> **Exercise goal**
Lines with the word "texorpdfstring" in them must be copied from the records below.

> **Input data**
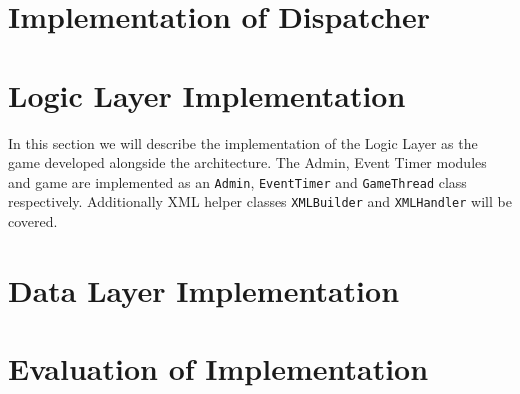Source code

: \section{Implementation of Dispatcher}



\section{Logic Layer Implementation}
In this section we will describe the implementation of the Logic Layer as the game developed alongside the architecture. The Admin, Event Timer modules and game are implemented as an \texttt{Admin}, \texttt{EventTimer} and \texttt{GameThread} class respectively. Additionally XML helper classes \texttt{XMLBuilder} and \texttt{XMLHandler} will be covered.






\section{Data Layer Implementation}


\section{Evaluation of Implementation}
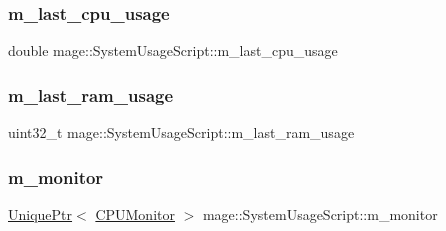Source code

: \subsubsection{\texorpdfstring{m\+\_\+last\+\_\+cpu\+\_\+usage}{m\_last\_cpu\_usage}}
{\footnotesize\ttfamily double mage\+::\+System\+Usage\+Script\+::m\+\_\+last\+\_\+cpu\+\_\+usage\hspace{0.3cm}{\ttfamily [private]}}

\hypertarget{classmage_1_1_system_usage_script_a64538d152d33546516a6acdda939b619}{}\label{classmage_1_1_system_usage_script_a64538d152d33546516a6acdda939b619} 
\subsubsection{\texorpdfstring{m\+\_\+last\+\_\+ram\+\_\+usage}{m\_last\_ram\_usage}}
{\footnotesize\ttfamily uint32\+\_\+t mage\+::\+System\+Usage\+Script\+::m\+\_\+last\+\_\+ram\+\_\+usage\hspace{0.3cm}{\ttfamily [private]}}

\hypertarget{classmage_1_1_system_usage_script_a45574bef4a526bdd99108e92bf12dcbd}{}\label{classmage_1_1_system_usage_script_a45574bef4a526bdd99108e92bf12dcbd} 
\subsubsection{\texorpdfstring{m\+\_\+monitor}{m\_monitor}}
{\footnotesize\ttfamily \hyperlink{namespacemage_a8c307fbcc33bce9b7f2aa4c26c3b95cf}{Unique\+Ptr}$<$ \hyperlink{classmage_1_1_c_p_u_monitor}{C\+P\+U\+Monitor} $>$ mage\+::\+System\+Usage\+Script\+::m\+\_\+monitor\hspace{0.3cm}{\ttfamily [private]}}

\hypertarget{classmage_1_1_system_usage_script_af6dd5e39889458ffb042f1d13fbcd7ea}{}\label{classmage_1_1_system_usage_script_af6dd5e39889458ffb042f1d13fbcd7ea}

> **Result of this exercise**
: \subsubsection{\texorpdfstring{m\+\_\+last\+\_\+cpu\+\_\+usage}{m\_last\_cpu\_usage}}
\subsubsection{\texorpdfstring{m\+\_\+last\+\_\+ram\+\_\+usage}{m\_last\_ram\_usage}}
\subsubsection{\texorpdfstring{m\+\_\+monitor}{m\_monitor}}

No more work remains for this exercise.